My issue also goes back to the issues I have with the exposition of both the QRSE and thermodynamics of decision-making in section 3. Let’s start with the use of language. In 3.1.1, right before (1), the authors are missing the word “expected”: “agents are attempting to maximize their expected utility.” The objective function of the constrained maximization shown is clear expected utility. It would also be useful if the program included max and a formal indication that the functional of choice is f(a|x). Just below line 132 on p. 4, the authors write that “solving the problem corresponds to solving the following Lagrangian,” but it would be clearer if they described that this requires taking the first-order conditions and setting them equal to zero. As written, (3) is obviously not an equation that can be “solved” for (4). Most readers of *Entropy*would know this, of course, but it still seems like an unnecessarily misleading statement. The same issue arises in the description for how one gets from (12) to (13) and again for how the Lagrangian in (15) leads to the result in (16).

The deeper issue is that when these details are spelled out in a way that isn’t quite correct, the reader can lose confidence that the authors fully know what they are doing. A less trivial case of sits at the heart of the exposition of the QRSE model in section 3.1. What seems to be missing is explicit recognition that the constrained maximization given by (6) and (7) is the dual to (1) and (2), and that the dual implies a shift in perspective from agent to observer of the system (see Scharfenaker, 2020, in the *Journal of Economic Dynamics and Control*). Missing the shift in perspective of whose problem is being solved likely informs the confusion around the goal of the empirical exercise that I highlighted above.

The bottom line is that while I think the paper contains an interesting and novel idea, there are hints and indications that the authors have not fully worked out their own conceptual understanding of what they are doing. In pushing them to clarify key steps in their exposition, I hope their thinking will become clearer to the benefit of the reader.

*Author Response*

Thank you for the useful comments and feedback. Please see below for a point-by-point response to the comments raised. The updated manuscript has the changes indicated in red text.
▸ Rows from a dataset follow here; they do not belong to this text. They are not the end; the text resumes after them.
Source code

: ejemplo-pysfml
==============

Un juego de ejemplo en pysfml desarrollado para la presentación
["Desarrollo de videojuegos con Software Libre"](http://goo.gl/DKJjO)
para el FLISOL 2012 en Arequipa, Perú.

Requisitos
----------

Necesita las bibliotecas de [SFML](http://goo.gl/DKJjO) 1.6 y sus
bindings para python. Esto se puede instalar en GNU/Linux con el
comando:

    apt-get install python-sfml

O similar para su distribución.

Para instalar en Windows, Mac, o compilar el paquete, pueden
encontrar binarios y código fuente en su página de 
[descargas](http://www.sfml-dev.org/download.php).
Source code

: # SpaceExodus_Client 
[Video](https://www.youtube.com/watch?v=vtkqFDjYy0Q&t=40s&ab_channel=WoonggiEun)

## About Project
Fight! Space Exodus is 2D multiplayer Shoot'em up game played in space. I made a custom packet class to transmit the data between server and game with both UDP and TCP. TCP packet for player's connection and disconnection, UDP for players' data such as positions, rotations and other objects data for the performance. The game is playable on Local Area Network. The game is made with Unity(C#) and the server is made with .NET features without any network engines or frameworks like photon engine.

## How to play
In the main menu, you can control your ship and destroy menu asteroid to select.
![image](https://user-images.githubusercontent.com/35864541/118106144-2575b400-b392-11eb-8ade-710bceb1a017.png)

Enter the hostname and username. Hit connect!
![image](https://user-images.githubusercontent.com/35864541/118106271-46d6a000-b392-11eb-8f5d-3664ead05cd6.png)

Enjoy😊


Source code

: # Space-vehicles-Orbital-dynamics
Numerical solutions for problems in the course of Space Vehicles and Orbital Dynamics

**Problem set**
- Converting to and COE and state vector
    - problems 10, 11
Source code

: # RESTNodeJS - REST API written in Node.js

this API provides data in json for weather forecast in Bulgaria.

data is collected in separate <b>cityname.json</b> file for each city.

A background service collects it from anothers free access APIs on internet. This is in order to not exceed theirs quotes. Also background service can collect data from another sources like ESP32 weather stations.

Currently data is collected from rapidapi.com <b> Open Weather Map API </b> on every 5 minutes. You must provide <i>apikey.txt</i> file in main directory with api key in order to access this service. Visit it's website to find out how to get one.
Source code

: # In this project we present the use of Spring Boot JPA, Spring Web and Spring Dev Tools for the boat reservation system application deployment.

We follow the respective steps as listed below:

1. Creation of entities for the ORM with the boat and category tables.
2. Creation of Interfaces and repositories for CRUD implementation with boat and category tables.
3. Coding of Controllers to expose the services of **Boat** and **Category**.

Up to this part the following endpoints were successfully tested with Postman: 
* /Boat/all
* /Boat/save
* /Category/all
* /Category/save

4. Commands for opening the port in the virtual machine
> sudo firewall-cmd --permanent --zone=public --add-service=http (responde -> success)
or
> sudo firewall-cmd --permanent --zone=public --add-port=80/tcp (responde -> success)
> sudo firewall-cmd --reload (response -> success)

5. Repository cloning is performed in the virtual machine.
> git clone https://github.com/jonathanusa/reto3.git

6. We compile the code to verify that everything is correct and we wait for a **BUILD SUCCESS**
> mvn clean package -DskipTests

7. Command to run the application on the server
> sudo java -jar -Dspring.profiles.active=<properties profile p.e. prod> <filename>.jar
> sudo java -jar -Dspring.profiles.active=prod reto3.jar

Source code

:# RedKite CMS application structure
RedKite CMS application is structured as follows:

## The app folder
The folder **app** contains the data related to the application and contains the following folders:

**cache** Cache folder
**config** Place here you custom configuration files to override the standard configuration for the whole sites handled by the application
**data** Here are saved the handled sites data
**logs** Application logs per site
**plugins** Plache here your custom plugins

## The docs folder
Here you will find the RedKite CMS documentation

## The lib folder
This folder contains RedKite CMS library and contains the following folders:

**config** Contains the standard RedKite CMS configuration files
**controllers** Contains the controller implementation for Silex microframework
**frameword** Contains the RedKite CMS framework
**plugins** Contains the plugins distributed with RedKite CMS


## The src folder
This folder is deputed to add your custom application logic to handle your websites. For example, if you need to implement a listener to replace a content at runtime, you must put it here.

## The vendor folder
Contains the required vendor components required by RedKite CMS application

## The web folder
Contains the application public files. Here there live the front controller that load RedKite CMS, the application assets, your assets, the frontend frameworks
**What is less clear is how the prior conceptualized this way differs from an agent’s expectations as given by \mu. Aren’t expectations also a form of prior? The prior p(x) seems to indicate uncertainty about the state of the world, x. Is p(a) not more of a predisposition of which action to take than a prior in the traditional sense?We have tried to highlight this discussion in Section 4.3, as well as renaming the section, emphasizing the differences between mu and priors. Mu's can encapsulate priors (i.e. an adjusted mu can behave the same as a prior), but the important point is that mu is the result of an inference process, and is not a prior belief as information-processing must be performed. p(a) can be seen as a predisposition of taking action before any information processing is performed which can be interpreted as a prior likelihood of taking an action before observing any utilities. We have highlighted the benefits of separating mu and p(a), as well as p(a) being applicable to alternate utility functions (as QRSE is not limited to the linear payoff with mu) in the new discussion in Section 4.3.Where this ambiguity became most striking was in the demonstration exercise at the end using Australian housing prices. What exactly is the point of calibrating the model using different priors? Are the authors simply illustrating how agents with different priors act differently or are they implicitly making an inference about which priors (or action predilections) agents must have to explain the observed data? No judgement about fit is ever made, so the latter appears not to be the goal of the exercise, but then what is the goal?**

We have added clarification to the end of Section 5s introductory preamble to motivate that we wish to explore and compare resulting dynamics from various priors, not necessarily arguing for a single best-fitting prior (or search for one). This shows the generality of the method for the incorporation of various priors.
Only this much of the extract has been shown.